Subglacial sediment flux will increase under retreating glacier scenarios

The discharge of sediment from glaciers holds considerable importance for downstream hydropower operators and ecosystems amongst others. Sediment discharge in the subglacial environment is a consequence of two processes: (1) bedrock erosion that creates sediment at the glacier bed, and (2) the capacity of subglacial water to transport this sediment. As glaciers retreat, ice dynamics and subglacial hydrology both evolve, resulting in a response in bedrock erosion and sediment discharge. On one hand, rising equilibrium line altitude not only result in larger melt water fluxes but also cause the subglacial hydrological system to be more active on the high elevation regions of the glacier. The combined effects of these processes likely increase the subglacial sediment transport capacity.
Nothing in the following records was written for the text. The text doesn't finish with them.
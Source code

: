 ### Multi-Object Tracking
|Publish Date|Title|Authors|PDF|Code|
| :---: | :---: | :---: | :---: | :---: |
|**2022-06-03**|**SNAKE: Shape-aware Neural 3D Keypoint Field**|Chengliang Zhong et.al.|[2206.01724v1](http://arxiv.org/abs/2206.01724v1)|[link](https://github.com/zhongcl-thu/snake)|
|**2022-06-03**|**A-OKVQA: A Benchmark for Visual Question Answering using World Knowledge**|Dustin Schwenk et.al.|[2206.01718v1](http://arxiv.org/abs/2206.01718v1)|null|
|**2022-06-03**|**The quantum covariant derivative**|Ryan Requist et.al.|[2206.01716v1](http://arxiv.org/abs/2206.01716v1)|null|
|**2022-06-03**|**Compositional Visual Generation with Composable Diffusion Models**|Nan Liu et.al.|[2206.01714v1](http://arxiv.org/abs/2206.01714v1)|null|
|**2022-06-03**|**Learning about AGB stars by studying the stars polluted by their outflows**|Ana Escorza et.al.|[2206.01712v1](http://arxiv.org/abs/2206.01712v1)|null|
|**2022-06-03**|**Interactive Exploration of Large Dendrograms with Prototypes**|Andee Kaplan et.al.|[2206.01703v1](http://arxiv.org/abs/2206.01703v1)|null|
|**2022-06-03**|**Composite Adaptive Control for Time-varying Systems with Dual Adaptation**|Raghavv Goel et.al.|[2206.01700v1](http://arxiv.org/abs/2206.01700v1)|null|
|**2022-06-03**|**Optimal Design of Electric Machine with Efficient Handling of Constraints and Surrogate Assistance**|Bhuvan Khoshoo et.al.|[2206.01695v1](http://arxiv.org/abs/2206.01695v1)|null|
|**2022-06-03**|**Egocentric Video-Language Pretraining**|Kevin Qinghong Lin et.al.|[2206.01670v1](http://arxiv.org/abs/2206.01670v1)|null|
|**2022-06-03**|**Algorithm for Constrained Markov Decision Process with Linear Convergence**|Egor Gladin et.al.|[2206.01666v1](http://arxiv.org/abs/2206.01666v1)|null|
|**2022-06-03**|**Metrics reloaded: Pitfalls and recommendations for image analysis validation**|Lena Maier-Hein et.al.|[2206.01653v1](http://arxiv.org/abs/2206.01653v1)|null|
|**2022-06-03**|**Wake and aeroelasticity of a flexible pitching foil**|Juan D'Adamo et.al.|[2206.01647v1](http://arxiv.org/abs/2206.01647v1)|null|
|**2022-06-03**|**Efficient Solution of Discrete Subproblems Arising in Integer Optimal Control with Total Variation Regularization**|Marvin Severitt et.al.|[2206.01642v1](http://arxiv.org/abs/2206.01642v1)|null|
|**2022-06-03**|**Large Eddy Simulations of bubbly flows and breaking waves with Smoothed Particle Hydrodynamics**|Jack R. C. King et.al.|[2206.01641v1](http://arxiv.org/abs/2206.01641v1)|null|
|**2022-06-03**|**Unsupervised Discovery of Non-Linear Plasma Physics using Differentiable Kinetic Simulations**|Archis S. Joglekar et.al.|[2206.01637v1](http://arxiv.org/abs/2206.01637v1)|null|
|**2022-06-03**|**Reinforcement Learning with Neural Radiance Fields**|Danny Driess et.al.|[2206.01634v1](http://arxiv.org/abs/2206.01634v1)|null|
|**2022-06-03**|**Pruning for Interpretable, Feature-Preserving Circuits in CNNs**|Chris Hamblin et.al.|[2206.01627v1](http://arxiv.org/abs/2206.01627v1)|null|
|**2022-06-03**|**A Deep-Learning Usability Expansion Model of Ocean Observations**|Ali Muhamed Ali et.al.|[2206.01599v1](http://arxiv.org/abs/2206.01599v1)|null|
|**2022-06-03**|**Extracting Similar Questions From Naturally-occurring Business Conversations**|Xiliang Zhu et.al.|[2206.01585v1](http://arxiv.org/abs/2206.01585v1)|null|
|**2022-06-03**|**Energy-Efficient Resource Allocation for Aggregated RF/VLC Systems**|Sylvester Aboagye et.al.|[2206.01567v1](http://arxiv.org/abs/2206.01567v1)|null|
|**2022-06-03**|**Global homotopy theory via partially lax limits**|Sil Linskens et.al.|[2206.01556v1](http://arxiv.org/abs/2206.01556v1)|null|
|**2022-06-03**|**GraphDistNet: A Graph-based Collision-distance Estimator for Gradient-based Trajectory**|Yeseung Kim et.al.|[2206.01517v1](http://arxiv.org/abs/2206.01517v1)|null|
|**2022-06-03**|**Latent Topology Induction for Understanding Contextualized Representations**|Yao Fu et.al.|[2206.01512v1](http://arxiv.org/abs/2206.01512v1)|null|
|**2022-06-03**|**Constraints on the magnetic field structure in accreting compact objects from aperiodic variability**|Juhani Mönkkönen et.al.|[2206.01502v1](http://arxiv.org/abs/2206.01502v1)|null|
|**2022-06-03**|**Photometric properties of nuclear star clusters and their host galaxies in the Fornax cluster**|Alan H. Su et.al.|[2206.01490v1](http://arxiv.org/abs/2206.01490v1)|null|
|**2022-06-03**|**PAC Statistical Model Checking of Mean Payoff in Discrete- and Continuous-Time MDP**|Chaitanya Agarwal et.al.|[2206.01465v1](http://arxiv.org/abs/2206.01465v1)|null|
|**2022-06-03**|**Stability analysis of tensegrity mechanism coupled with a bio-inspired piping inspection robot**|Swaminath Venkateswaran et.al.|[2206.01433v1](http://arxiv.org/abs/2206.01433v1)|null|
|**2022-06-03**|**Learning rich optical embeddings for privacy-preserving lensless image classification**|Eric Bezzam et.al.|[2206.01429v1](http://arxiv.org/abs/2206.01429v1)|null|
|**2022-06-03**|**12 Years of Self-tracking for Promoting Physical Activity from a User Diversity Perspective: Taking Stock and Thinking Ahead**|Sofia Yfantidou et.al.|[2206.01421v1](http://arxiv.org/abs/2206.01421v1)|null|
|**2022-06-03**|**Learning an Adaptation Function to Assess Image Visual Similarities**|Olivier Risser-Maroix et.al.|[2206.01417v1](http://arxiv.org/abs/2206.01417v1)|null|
On the other hand, a retreating glacier usually thins and slides at lower velocities. This diminishes its capacity to erode bedrock material and hence reduces the rate of sediment production and the ability of subglacial water to transport it. Here, these competing processes are captured by coupling models of surface mass balance, glacier dynamics, bedrock erosion, and subglacial sediment transport in order to determine the evolution of subglacial sediment discharge in mountain environments. For a 100-year of model scenario with accelerating climate warming, it is found that the sediment transport dominates over the bedrock erosion. This results in pronounced increases in subglacial sediment discharge in glacier retreating scenarios. The amplitude of the enhanced sediment discharge, however, is strongly modulated by the initial bedrock erosion rate and the distribution of sediment below the glacier. Furthermore, presence of complex bedrock topography can limit the amount of sediment available at the bed in some instances, which results in non-linear feedbacks between glacier retreat and sediment discharge.